Back in the 1970’s and 1980’s, Yard Darts were a big fad. These were foot-long darts made of steel, with large plastic vanes on the back. They were marketed under several names, including Yard Darts, Lawn Darts, Jarts, and Yarts.These giant versions of indoor darts were meant to be lobbed underhand, at a distance of 35 feet, towards a small target ring laying on the ground. Instead of throwing darts at a dartboard on a wall, this was more like playing horseshoes. except with giant darts.
Different brands, and users, often came up with differing distances and rules.
Unfortunately, people tended to get carried away with the fun of lobbing these large “lawn darts”, and lots of injuries started to happen. Some injuries were from people actually throwing a Yard Dart at someone else, but most were really accidents. Stupid accidents, but still accidental. Someone standing too near the target, or someone trying to catch one in mid-air.. there seemed to be no end to the dumb things people could do.

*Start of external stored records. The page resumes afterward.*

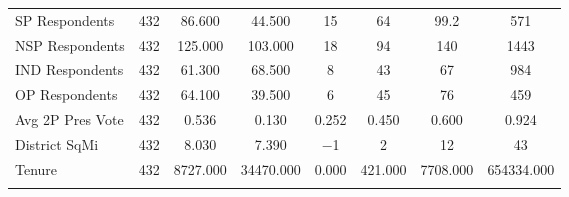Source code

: \begin{sidewaystable}[!htbp]
\begin{tabular}{@{\extracolsep{5pt}}lccccccc}
SP Respondents & 432 & 86.600 & 44.500 & 15 & 64 & 99.2 & 571 \\ 
NSP Respondents & 432 & 125.000 & 103.000 & 18 & 94 & 140 & 1443 \\ 
IND Respondents & 432 & 61.300 & 68.500 & 8 & 43 & 67 & 984 \\ 
OP Respondents & 432 & 64.100 & 39.500 & 6 & 45 & 76 & 459 \\ 
Avg 2P Pres Vote & 432 & 0.536 & 0.130 & 0.252 & 0.450 & 0.600 & 0.924 \\ 
District SqMi & 432 & 8.030 & 7.390 & $-$1 & 2 & 12 & 43 \\ 
Tenure & 432 & 8727.000 & 34470.000 & 0.000 & 421.000 & 7708.000 & 654334.000 \\ 
\hline \\[-1.8ex] 
\end{tabular} 
\end{sidewaystable} 
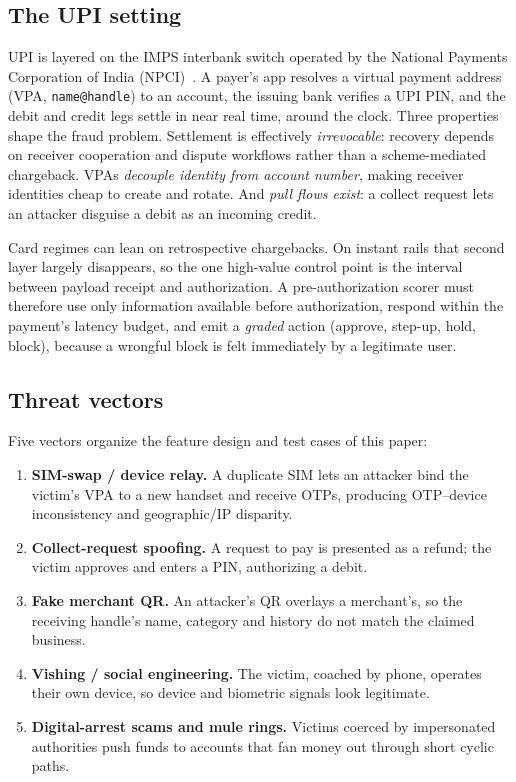 \documentclass[conference]{IEEEtran}
\begin{document}
\subsection{The UPI setting}
UPI is layered on the IMPS interbank switch operated by the National Payments Corporation of India (NPCI)~\cite{npci}. A payer's app resolves a virtual payment address (VPA, \texttt{name@\allowbreak{}handle}) to an account, the issuing bank verifies a UPI PIN, and the debit and credit legs settle in near real time, around the clock. Three properties shape the fraud problem. Settlement is effectively \emph{irrevocable}: recovery depends on receiver cooperation and dispute workflows rather than a scheme-mediated chargeback. VPAs \emph{decouple identity from account number}, making receiver identities cheap to create and rotate. And \emph{pull flows exist}: a collect request lets an attacker disguise a debit as an incoming credit.

Card regimes can lean on retrospective chargebacks. On instant rails that second layer largely disappears, so the one high-value control point is the interval between payload receipt and authorization. A pre-authorization scorer must therefore use only information available before authorization, respond within the payment's latency budget, and emit a \emph{graded} action (approve, step-up, hold, block), because a wrongful block is felt immediately by a legitimate user.

\subsection{Threat vectors}
Five vectors organize the feature design and test cases of this paper:
\begin{enumerate}
\item \textbf{SIM-swap / device relay.} A duplicate SIM lets an attacker bind the victim's VPA to a new handset and receive OTPs, producing OTP--device inconsistency and geographic/IP disparity.
\item \textbf{Collect-request spoofing.} A request to pay is presented as a refund; the victim approves and enters a PIN, authorizing a debit.
\item \textbf{Fake merchant QR.} An attacker's QR overlays a merchant's, so the receiving handle's name, category and history do not match the claimed business.
\item \textbf{Vishing / social engineering.} The victim, coached by phone, operates their own device, so device and biometric signals look legitimate.
\item \textbf{Digital-arrest scams and mule rings.} Victims coerced by impersonated authorities push funds to accounts that fan money out through short cyclic paths.
\end{enumerate}
\end{document}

The toll of injuries continued to mount, and eventually there was a fatality in which a small child died after being stuck by a thrown Yard Dart.
At this time (2010), at least 4 children have died after being struck by these mini-javelins.
This really should not have been too surprising. Similar short and heavy projectiles were commonly used as weapons in ancient times.
On December 19, 1988, the Consumer Product Safety Commission banned the sale of Yard Darts. Canada followed with a similar sales ban.
Until recently, used and imported Yard Dart sets could still be found at online auctions, but eBay and most other online sites now prohibit the sale of banned items on their sites.
In June, 2010, the game appeared again in Canadian news. Authorities there issued warnings that homeowners may be legally liable if they sell banned toys such as yard darts in garage sales.
History buffs may notice that Yard Darts were very similar to an ancient weapon of war, the Roman Plumbata. These were giant weighted darts, carried in clips on the back of Roman shields, and thrown at enemies in battle. Historical re-enactors sometimes make their own reproductions, but they cannot legally be sold in most countries because they are essentially the same as Yard Darts.